Forse, è proprio a questa intensa comunione con la natura umana, che si deve la sensazione di profonda pace ed armonia che pervade il libro.

© OLIVIER FÖLLMI

Infatti, nonostante chi scriva sia una persona di grande successo, nel raccontare sé stesso, il suo percorso personale di fotografo e la sua concezione di fotografia, non c’è alcuna alterigia. Si sente tanta umiltà. I suoi consigli non sembrano quelli di chi vuole auto-celebrarsi e rimarcare una volta di più il proprio talento, bensì quelli di un mentore che mette la propria esperienza al servizio di chi vuole intraprendere un mestiere affatto semplice.

Sì, perché, come Föllmi mette in chiaro fin dall’inizio, macchina fotografica e tecnica da sole non bastano, per fare un buon fotografo o un fotografo di successo: sono altri, gli elementi che fanno la differenza. Soprattutto in un’epoca in cui chiunque ha accesso alla fotografia e può improvvisarsi fotografo.

© OLIVIER FÖLLMI

Ci vuole pazienza, perseveranza, comunione con l’altro e col mondo, e tanto, tanto cuore. La fotografia è una passione che, come tutte le altre, va coltivata e custodita, dove è imperativo curare la propria sensibilità. Ci vuole impegno, gavetta, eppure lo scopo del fotografo non deve essere riuscire, bensì vivere intensamente, senza diventare preda dei luoghi comuni legati al successo, perché ciò che fa la differenza è la ricchezza interiore.

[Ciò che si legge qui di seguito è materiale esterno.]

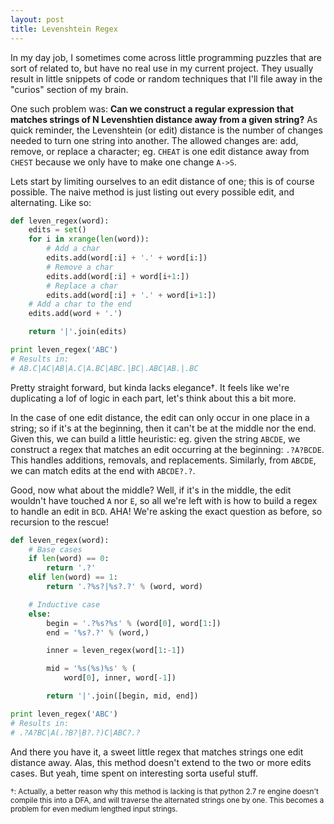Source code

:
 ```yaml
---
layout: post
title: Levenshtein Regex
---
```


In my day job, I sometimes come across little programming puzzles that are sort of related to, but have no real use in my current project.  They usually result in little snippets of code or random techniques that I'll file away in the "curios" section of my brain.

One such problem was: **Can we construct a regular expression that matches strings of N Levenshtien distance away from a given string?** As quick reminder, the Levenshtein (or edit) distance is the number of changes needed to turn one string into another.  The allowed changes are: add, remove, or replace a character; eg. `CHEAT` is one edit distance away from `CHEST` because we only have to make one change `A->S`.

Lets start by limiting ourselves to an edit distance of one; this is of course possible.  The naive method is just listing out every possible edit, and alternating.  Like so:

```python
def leven_regex(word):
    edits = set()
    for i in xrange(len(word)):
        # Add a char
        edits.add(word[:i] + '.' + word[i:])
        # Remove a char
        edits.add(word[:i] + word[i+1:])
        # Replace a char
        edits.add(word[:i] + '.' + word[i+1:])
    # Add a char to the end
    edits.add(word + '.')

    return '|'.join(edits)

print leven_regex('ABC')
# Results in:
# AB.C|AC|AB|A.C|A.BC|ABC.|BC|.ABC|AB.|.BC
```

Pretty straight forward, but kinda lacks elegance†.  It feels like we're duplicating a lof of logic in each part, let's think about this a bit more.

In the case of one edit distance, the edit can only occur in one place in a string; so if it's at the beginning, then it can't be at the middle nor the end.  Given this, we can build a little heuristic: eg. given the string `ABCDE`, we construct a regex that matches an edit occurring at the beginning: `.?A?BCDE`.  This handles additions, removals, and replacements.  Similarly, from `ABCDE`, we can match edits at the end with `ABCDE?.?`.

Good, now what about the middle? Well, if it's in the middle, the edit wouldn't have touched `A` nor `E`, so all we're left with is how to build a regex to handle an edit in `BCD`.  AHA! We're asking the exact question as before, so recursion to the rescue!


```python
def leven_regex(word):
    # Base cases
    if len(word) == 0:
        return '.?'
    elif len(word) == 1:
        return '.?%s?|%s?.?' % (word, word)

    # Inductive case
    else:
        begin = '.?%s?%s' % (word[0], word[1:])
        end = '%s?.?' % (word,)

        inner = leven_regex(word[1:-1])

        mid = '%s(%s)%s' % (
            word[0], inner, word[-1])

        return '|'.join([begin, mid, end])

print leven_regex('ABC')
# Results in:
# .?A?BC|A(.?B?|B?.?)C|ABC?.?
```

And there you have it, a sweet little regex that matches strings one edit distance away. Alas, this method doesn't extend to the two or more edits cases.  But yeah, time spent on interesting sorta useful stuff.

<sub>
†: Actually, a better reason why this method is lacking is that python 2.7 re engine doesn't compile this into a DFA, and will traverse the alternated strings one by one.  This becomes a problem for even medium lengthed input strings.
</sub>
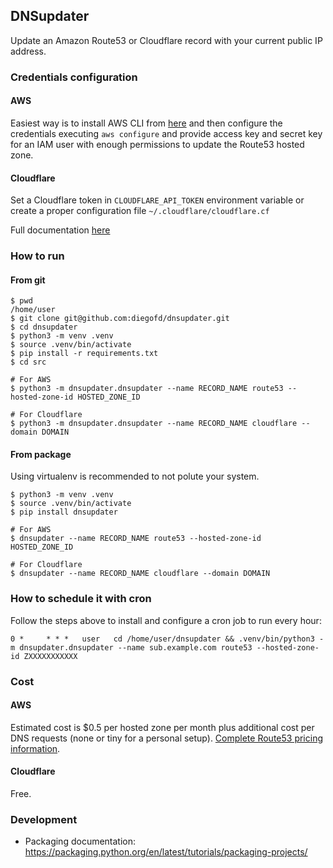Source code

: ## DNSupdater

Update an Amazon Route53 or Cloudflare record with your current public IP address.

### Credentials configuration

#### AWS

Easiest way is to install AWS CLI from [here](https://docs.aws.amazon.com/cli/latest/userguide/getting-started-install.html) and then configure the credentials executing `aws configure` and provide access key and secret key for an IAM user with enough permissions to update the Route53 hosted zone.

#### Cloudflare

Set a Cloudflare token in `CLOUDFLARE_API_TOKEN` environment variable or create a proper configuration file `~/.cloudflare/cloudflare.cf`

Full documentation [here](https://github.com/cloudflare/python-cloudflare?tab=readme-ov-file#providing-cloudflare-username-and-api-key)

### How to run

#### From git

```
$ pwd
/home/user 
$ git clone git@github.com:diegofd/dnsupdater.git
$ cd dnsupdater
$ python3 -m venv .venv
$ source .venv/bin/activate
$ pip install -r requirements.txt
$ cd src

# For AWS
$ python3 -m dnsupdater.dnsupdater --name RECORD_NAME route53 --hosted-zone-id HOSTED_ZONE_ID

# For Cloudflare
$ python3 -m dnsupdater.dnsupdater --name RECORD_NAME cloudflare --domain DOMAIN
```

#### From package

Using virtualenv is recommended to not polute your system.

```
$ python3 -m venv .venv
$ source .venv/bin/activate
$ pip install dnsupdater

# For AWS
$ dnsupdater --name RECORD_NAME route53 --hosted-zone-id HOSTED_ZONE_ID

# For Cloudflare
$ dnsupdater --name RECORD_NAME cloudflare --domain DOMAIN
```

### How to schedule it with cron

Follow the steps above to install and configure a cron job to run every hour:
```
0 *     * * *   user   cd /home/user/dnsupdater && .venv/bin/python3 -m dnsupdater.dnsupdater --name sub.example.com route53 --hosted-zone-id ZXXXXXXXXXXX 
```

### Cost

#### AWS

Estimated cost is $0.5 per hosted zone per month plus additional cost per DNS requests (none or tiny for a personal setup). [Complete Route53 pricing information](https://aws.amazon.com/es/route53/pricing/). 

#### Cloudflare

Free.

### Development

* Packaging documentation: https://packaging.python.org/en/latest/tutorials/packaging-projects/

Solo scoprendo sé stessi ed arricchendo il proprio essere può avvenire quel cambiamento di punto di vista, di disposizione di spirito che permette di offrire uno sguardo nuovo su ciò che si pensa di conoscere bene: solo così si arriva alla meraviglia, all’incanto.

Tuttavia, che si voglia diventare fotografi o meno, ciò che davvero conta è vivere la propria vita: fa’ quello che ami e ama quello che fai. Come Föllmi si cura di ribadire più volte, se si ha un sogno, bisogna coltivarlo e fare, sì, il possibile per raggiungerlo, ma sempre senza perdere sé stessi. Perché solo seguendo la strada migliore per sé, mettendo da parte le aspettative che gli altri hanno su di noi e ci impongono, si può essere felici. E la soddisfazione che ne deriva è impagabile.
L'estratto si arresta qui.